On Sep 11, 2004, at 9:13 PM, Aaron Mulder wrote:

On Sat, 11 Sep 2004, Dain Sundstrom wrote:
Aaron, do you want to handle this one?  I'm going to try to figure out
the keyword problem.

I'll take a look at restoring the ignore properties tomorrow.

What was it you were doing with execute bits? What does the
execute bit mean in subversion? Will it actually mark it with the execute
filesystem flag when checked out on *nix or something? Or is it just
related to whether it treats the file as text or binary or something?

Everything you want to know is in the Subversion book :) This is from pages 114-5:


svn:executable
The svn:executable property is used to control a versioned file's filesystem-level execute permission bit in a semi-automated way. This property has no defined values—its mere presence indicates a desire that the execute permission bit be kept enabled by Subversion.
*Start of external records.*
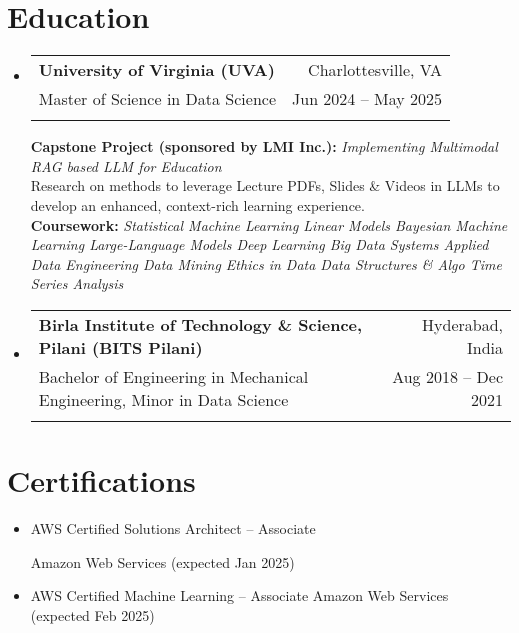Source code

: \documentclass[letter paper,11pt]{article}
\makeatletter
\newcommand{\resumeItem}[1]{
\justifying
\vspace{-2.4px}
  \item\small{
    {#1}
  }
}
\newcommand{\resumeSubheading}[5]{%
  \item
    \begin{tabular*}
    {1\textwidth}
    {l@{\extracolsep{\fill}}r}
      \textbf{#1} & \small#2 \\
      {\small#3} & {\small #4} \\
      {\small#5}
    \end{tabular*}%
  \vspace{-0.95cm}
}
\newcommand{\resumeSubHeadingListStart}{\begin{itemize}[leftmargin=0.0in, label={}]}
\newcommand{\resumeSubHeadingListEnd}{\end{itemize}}
\newcommand{\resumeItemListStart}{\vspace{1pt}\begin{itemize}}
\newcommand{\resumeItemListEnd}{\end{itemize}}
\makeatother
\begin{document}
\section{\large{Education}}
    \resumeSubHeadingListStart
    
    \resumeSubheading
         {University of Virginia (UVA)}{Charlottesville, VA}
        {Master of Science in Data Science}{Jun 2024 -- May 2025}{}
        
        \vspace{9pt}
        
        \footnotesize{\textbf{Capstone Project (sponsored by LMI Inc.):} \textsl{Implementing Multimodal RAG based LLM for Education} \\
        {Research on methods to leverage Lecture PDFs, Slides \& Videos in LLMs to develop an enhanced, context-rich learning experience.
        }\\
        \vspace{2px}
        \textbf{Coursework:}
        \textsl{Statistical Machine Learning \textbullet{} 
        Linear Models \textbullet{} 
        Bayesian Machine Learning \textbullet{} 
        Large-Language Models \textbullet{}
        Deep Learning \textbullet{}
        Big Data Systems \textbullet{} 
        Applied Data Engineering \textbullet{}
        Data Mining \textbullet{} 
        Ethics in Data \textbullet{} 
        Data Structures \& Algo \textbullet{}
        Time Series Analysis
        }}

    
    \vspace{3pt}    
    \resumeSubheading
        {\small{Birla Institute of Technology \& Science, Pilani (BITS Pilani)}}{Hyderabad, India}
        {Bachelor of Engineering in Mechanical Engineering, Minor in Data Science}{Aug 2018 -- Dec 2021}{}
   

 \resumeSubHeadingListEnd 
%



\vspace{-14pt}
\section{\large{Certifications}}

\vspace{2px}
\resumeItemListStart
\resumeItem{AWS Certified Solutions Architect – Associate}
\hfill{Amazon Web Services (expected Jan 2025)}

\vspace{-7pt}
\resumeItem{AWS Certified Machine Learning – Associate}\hfill{Amazon Web Services (expected Feb 2025)}
\resumeItemListEnd
 
\end{document}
Removing this property will restore full control of the execute bit back to the operating system.


On many operating systems, the ability to execute a file as a command is governed by the presence of an execute permission bit. This bit usually defaults to being disabled, and must be explicitly enabled by the user for each file that needs it. In a working copy, new files are being created all the time as new versions of existing files are received during an update. This means that you might enable the execute bit on a file, then update your working copy, and if that file was changed as part of the update, its execute bit might get disabled. So, Subversion provides the svn:executable property as a way to keep the execute bit enabled.

This property has no effect on filesystems that have no concept of an executable permission bit, such as FAT32 and NTFS. 28 Also, although it has no defined values, Subversion will force its value to * when setting this property. Finally, this property is valid only on files, not on directories.